Prompt:
Among the records below, find the line that has "TODO: Write usage instructions here"; from there, give the lines again exactly, and stop after the line that has "3. Commit your".

Source material:
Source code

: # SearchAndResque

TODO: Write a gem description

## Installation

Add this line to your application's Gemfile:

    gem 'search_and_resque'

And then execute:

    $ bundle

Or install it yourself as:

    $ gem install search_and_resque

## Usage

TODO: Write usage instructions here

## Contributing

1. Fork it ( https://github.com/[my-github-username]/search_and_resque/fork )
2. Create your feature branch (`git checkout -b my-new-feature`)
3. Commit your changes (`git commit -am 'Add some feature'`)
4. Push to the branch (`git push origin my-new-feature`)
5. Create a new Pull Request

Response to the exercise:
TODO: Write usage instructions here

## Contributing

1. Fork it ( https://github.com/[my-github-username]/search_and_resque/fork )
2. Create your feature branch (`git checkout -b my-new-feature`)
3. Commit your changes (`git commit -am 'Add some feature'`)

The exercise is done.